J’adressai un rapport à MM. les Ministres des finances et de l’agriculture, dans lequel j’exposais sommairement ma fabrication et mon but et j’obtins enfin, après trois mois d’attente, cette autorisation si désirée. Le parquet, le conseil d’hygiène, etc., avaient été mis au courant de ce qui se passait.

Un an plus tard les fabriques de vin de raisins secs se chiffraient par centaines en France. Aujourd’hui le vin de raisins secs est populaire. Mes concitoyens m’ont bien vengé des attaques injustes dont j’ai été l’objet.

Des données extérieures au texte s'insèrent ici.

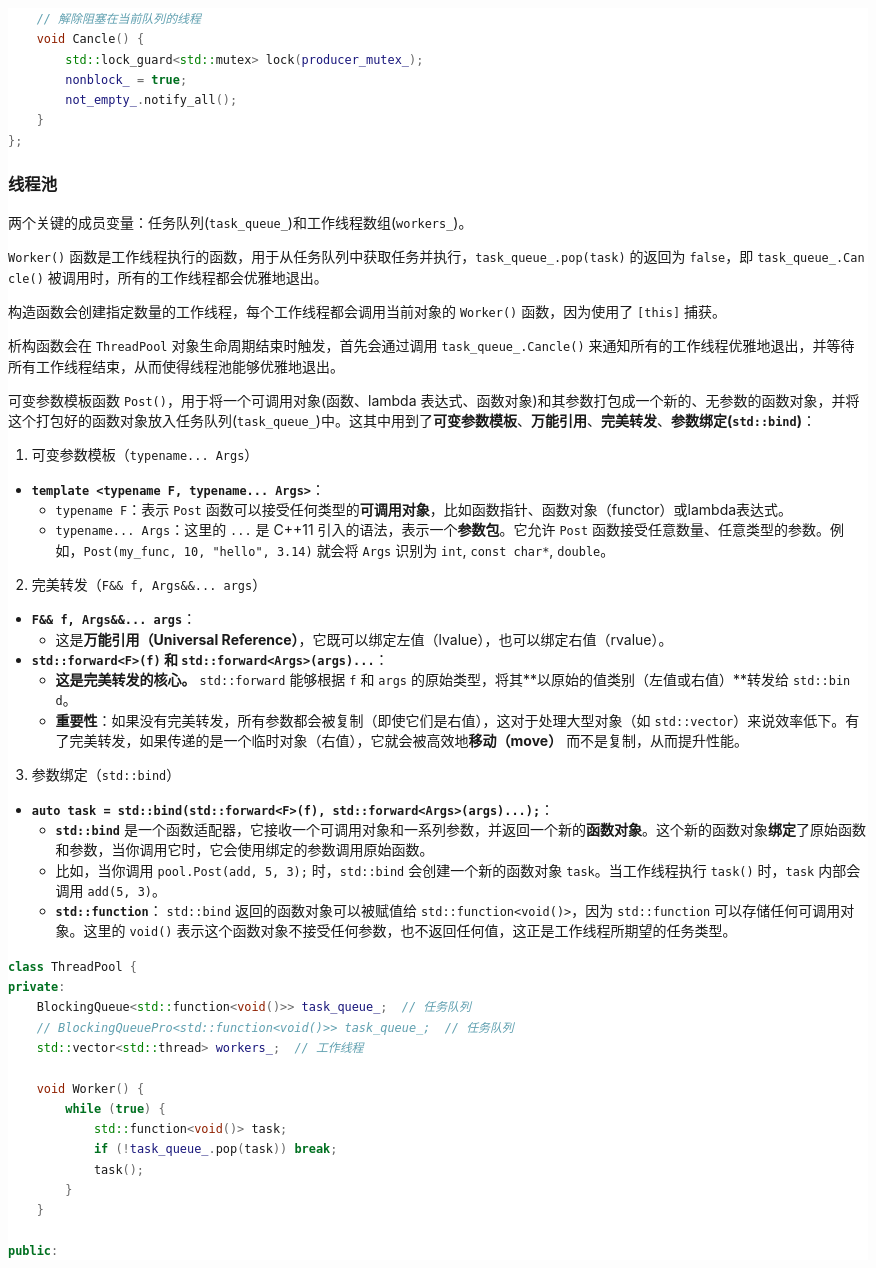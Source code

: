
 ```cpp
    // 解除阻塞在当前队列的线程
    void Cancle() {
        std::lock_guard<std::mutex> lock(producer_mutex_);
        nonblock_ = true;
        not_empty_.notify_all();
    }
};
```





### 线程池

两个关键的成员变量：任务队列(`task_queue_`)和工作线程数组(`workers_`)。

`Worker()` 函数是工作线程执行的函数，用于从任务队列中获取任务并执行，`task_queue_.pop(task)` 的返回为 `false`，即 `task_queue_.Cancle()` 被调用时，所有的工作线程都会优雅地退出。

构造函数会创建指定数量的工作线程，每个工作线程都会调用当前对象的 `Worker()` 函数，因为使用了 `[this]` 捕获。

析构函数会在 `ThreadPool` 对象生命周期结束时触发，首先会通过调用 `task_queue_.Cancle()` 来通知所有的工作线程优雅地退出，并等待所有工作线程结束，从而使得线程池能够优雅地退出。

可变参数模板函数 `Post()`，用于将一个可调用对象(函数、lambda 表达式、函数对象)和其参数打包成一个新的、无参数的函数对象，并将这个打包好的函数对象放入任务队列(`task_queue_`)中。这其中用到了**可变参数模板**、**万能引用**、**完美转发**、**参数绑定(`std::bind`)**：

1. 可变参数模板（`typename... Args`）

-   **`template <typename F, typename... Args>`**：
    -   `typename F`：表示 `Post` 函数可以接受任何类型的**可调用对象**，比如函数指针、函数对象（functor）或lambda表达式。
    -   `typename... Args`：这里的 `...` 是 C++11 引入的语法，表示一个**参数包**。它允许 `Post` 函数接受任意数量、任意类型的参数。例如，`Post(my_func, 10, "hello", 3.14)` 就会将 `Args` 识别为 `int`, `const char*`, `double`。

2. 完美转发（`F&& f, Args&&... args`）

-   **`F&& f, Args&&... args`**：
    -   这是**万能引用（Universal Reference）**，它既可以绑定左值（lvalue），也可以绑定右值（rvalue）。
-   **`std::forward<F>(f)` 和 `std::forward<Args>(args)...`**：
    -   **这是完美转发的核心。** `std::forward` 能够根据 `f` 和 `args` 的原始类型，将其**以原始的值类别（左值或右值）**转发给 `std::bind`。
    -   **重要性**：如果没有完美转发，所有参数都会被复制（即使它们是右值），这对于处理大型对象（如 `std::vector`）来说效率低下。有了完美转发，如果传递的是一个临时对象（右值），它就会被高效地**移动（move）** 而不是复制，从而提升性能。

3. 参数绑定（`std::bind`）

-   **`auto task = std::bind(std::forward<F>(f), std::forward<Args>(args)...);`**：
    -   **`std::bind`** 是一个函数适配器，它接收一个可调用对象和一系列参数，并返回一个新的**函数对象**。这个新的函数对象**绑定**了原始函数和参数，当你调用它时，它会使用绑定的参数调用原始函数。
    -   比如，当你调用 `pool.Post(add, 5, 3);` 时，`std::bind` 会创建一个新的函数对象 `task`。当工作线程执行 `task()` 时，`task` 内部会调用 `add(5, 3)`。
    -   **`std::function`**： `std::bind` 返回的函数对象可以被赋值给 `std::function<void()>`，因为 `std::function` 可以存储任何可调用对象。这里的 `void()` 表示这个函数对象不接受任何参数，也不返回任何值，这正是工作线程所期望的任务类型。

```cpp
class ThreadPool {
private:
    BlockingQueue<std::function<void()>> task_queue_;  // 任务队列
    // BlockingQueuePro<std::function<void()>> task_queue_;  // 任务队列
    std::vector<std::thread> workers_;  // 工作线程

    void Worker() {
        while (true) {
            std::function<void()> task;
            if (!task_queue_.pop(task)) break;
            task();
        }
    }

public:
```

Dans cet ouvrage, je me suis efforcé, suivant les traces de mes illustres devanciers et maîtres: Chaptal, Thénard, Gay-Lussac, Pasteur, Dumas, Maumené, etc., de grouper le plus simplement possible, mes observations et le résultat de mes expériences, persuadé que les choses dites le plus simplement sont les meilleures. Ce ne sont point des belles phrases que le lecteur doit espérer y trouver; ma seule ambition est d’arriver à populariser encore davantage dans notre beau pays, cette boisson économique et hygiénique qui permettra de boire du véritable vin à bien des gens que la modicité de leurs ressources en empêchait jusqu’à présent.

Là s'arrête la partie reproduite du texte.